Ressalvada, portanto, a boa-fé de terceiros, é possível ainda se enunciar a regra de que
a invalidade da dação em pagamento importará sempre no restabelecimento da
obrigação primitiva, perdendo efeito a quitação dada.

DAÇÃO “PRO SOLVENDO”


Tudo o que até aqui dissemos diz respeito à dação em pagamento (datio in solutum),
forma de extinção das obrigações, que se concretiza quando o credor aceita receber
coisa diversa da que fora inicialmente pactuada.
Entretanto, não há que se confundir a dação “in solutum” com outra figura, muito próxima,
posto diversa, a denominada dação “pro solvendo”, cujo fim precípuo não é solver
imediatamente a obrigação, mas sim facilitar o seu cumprimento.
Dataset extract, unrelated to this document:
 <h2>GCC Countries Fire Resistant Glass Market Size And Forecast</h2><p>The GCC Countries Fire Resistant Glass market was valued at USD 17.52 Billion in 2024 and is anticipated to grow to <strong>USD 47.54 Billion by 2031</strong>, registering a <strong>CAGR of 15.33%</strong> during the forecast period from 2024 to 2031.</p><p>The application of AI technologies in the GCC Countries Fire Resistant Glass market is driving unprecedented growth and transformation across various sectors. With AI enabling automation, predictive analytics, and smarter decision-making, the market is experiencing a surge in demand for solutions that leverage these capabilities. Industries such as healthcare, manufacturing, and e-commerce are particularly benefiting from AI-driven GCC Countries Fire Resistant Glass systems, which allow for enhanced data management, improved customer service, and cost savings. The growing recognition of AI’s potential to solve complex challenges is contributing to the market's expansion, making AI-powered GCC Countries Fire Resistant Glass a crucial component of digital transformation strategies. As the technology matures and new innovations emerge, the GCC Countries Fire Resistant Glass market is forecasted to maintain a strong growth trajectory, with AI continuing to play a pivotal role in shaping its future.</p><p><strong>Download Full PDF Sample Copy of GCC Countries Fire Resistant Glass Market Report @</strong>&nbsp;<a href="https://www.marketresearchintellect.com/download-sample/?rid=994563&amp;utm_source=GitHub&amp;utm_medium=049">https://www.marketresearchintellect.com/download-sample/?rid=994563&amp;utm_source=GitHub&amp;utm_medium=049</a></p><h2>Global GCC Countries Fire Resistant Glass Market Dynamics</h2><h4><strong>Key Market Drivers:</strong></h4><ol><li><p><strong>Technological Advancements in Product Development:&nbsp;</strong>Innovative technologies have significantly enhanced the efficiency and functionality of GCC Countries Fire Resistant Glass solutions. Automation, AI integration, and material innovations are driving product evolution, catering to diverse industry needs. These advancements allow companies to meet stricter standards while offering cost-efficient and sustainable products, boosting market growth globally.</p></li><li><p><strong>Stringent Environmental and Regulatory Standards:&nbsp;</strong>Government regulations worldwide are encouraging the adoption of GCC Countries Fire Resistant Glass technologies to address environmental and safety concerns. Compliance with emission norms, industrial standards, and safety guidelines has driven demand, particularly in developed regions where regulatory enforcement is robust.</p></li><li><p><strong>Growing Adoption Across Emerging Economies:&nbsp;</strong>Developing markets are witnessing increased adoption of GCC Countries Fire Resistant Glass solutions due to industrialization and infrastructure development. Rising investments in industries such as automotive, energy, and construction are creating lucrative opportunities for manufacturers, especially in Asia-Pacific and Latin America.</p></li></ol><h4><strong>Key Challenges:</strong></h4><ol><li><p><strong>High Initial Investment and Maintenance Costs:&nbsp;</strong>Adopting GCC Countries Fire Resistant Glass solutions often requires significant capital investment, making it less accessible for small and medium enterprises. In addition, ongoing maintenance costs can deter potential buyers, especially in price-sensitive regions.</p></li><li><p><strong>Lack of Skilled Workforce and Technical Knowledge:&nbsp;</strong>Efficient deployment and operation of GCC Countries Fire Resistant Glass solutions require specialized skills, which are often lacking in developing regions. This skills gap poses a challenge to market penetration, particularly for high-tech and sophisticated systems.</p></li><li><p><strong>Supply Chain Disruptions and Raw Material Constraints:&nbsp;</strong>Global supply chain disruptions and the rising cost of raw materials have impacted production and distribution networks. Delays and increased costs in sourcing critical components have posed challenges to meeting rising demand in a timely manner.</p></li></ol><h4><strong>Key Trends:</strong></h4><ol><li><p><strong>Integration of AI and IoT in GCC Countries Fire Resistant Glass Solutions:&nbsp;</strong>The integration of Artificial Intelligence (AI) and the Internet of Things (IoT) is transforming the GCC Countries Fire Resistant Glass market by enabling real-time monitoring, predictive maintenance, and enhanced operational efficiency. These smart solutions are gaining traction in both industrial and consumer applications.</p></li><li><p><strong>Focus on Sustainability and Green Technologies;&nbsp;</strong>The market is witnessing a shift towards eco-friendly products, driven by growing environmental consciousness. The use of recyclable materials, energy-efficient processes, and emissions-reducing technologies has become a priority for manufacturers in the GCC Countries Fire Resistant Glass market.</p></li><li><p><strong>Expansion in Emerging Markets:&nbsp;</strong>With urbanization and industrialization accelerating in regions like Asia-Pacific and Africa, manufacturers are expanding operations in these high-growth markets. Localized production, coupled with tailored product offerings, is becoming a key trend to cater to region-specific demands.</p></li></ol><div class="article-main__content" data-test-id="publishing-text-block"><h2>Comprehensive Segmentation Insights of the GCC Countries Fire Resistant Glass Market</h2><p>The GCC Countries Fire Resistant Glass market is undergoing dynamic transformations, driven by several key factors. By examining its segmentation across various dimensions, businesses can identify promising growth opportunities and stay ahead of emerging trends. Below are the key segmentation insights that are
Irreparável é o exemplo de dação “pro solvendo”, proposto por ANTUNES VARELA:
“A, pequeno retalhista, deve ao armazenista B cem contos, preço da mercadoria que
este lhe forneceu. Como tem a vida um pouco embaraçada e o credor aperta com a
liberação da dívida, A cede-lhe um crédito que tem sobre C, não para substituir o seu
débito ou criar outro ao lado dele, mas para que o credor B se cobre mais facilmente do
seu crédito, visto C estar em melhor situação do que A.
Quando esta seja a intenção das partes, a obrigação não se extingue imediatamente.
Mantém-se, e só se extinguirá se e à medida que o respectivo crédito for sendo satisfeito,
à custa do novo meio, ou instrumento jurídico para o efeito proporcionado ao credor”.
No caso, a dação pro solvendo, a par de conter, embutida, uma cessão de crédito, não
traduz imediata liberação do devedor (cedente do crédito), uma vez que a extinção da
obrigação só ocorrerá quando o credor (cessionário do crédito) tiver sido plenamente
satisfeito.
Por isso que não se trata, tecnicamente, de uma dação em pagamento com finalidade
extintiva, mas sim de simples meio facilitador do cumprimento da obrigação.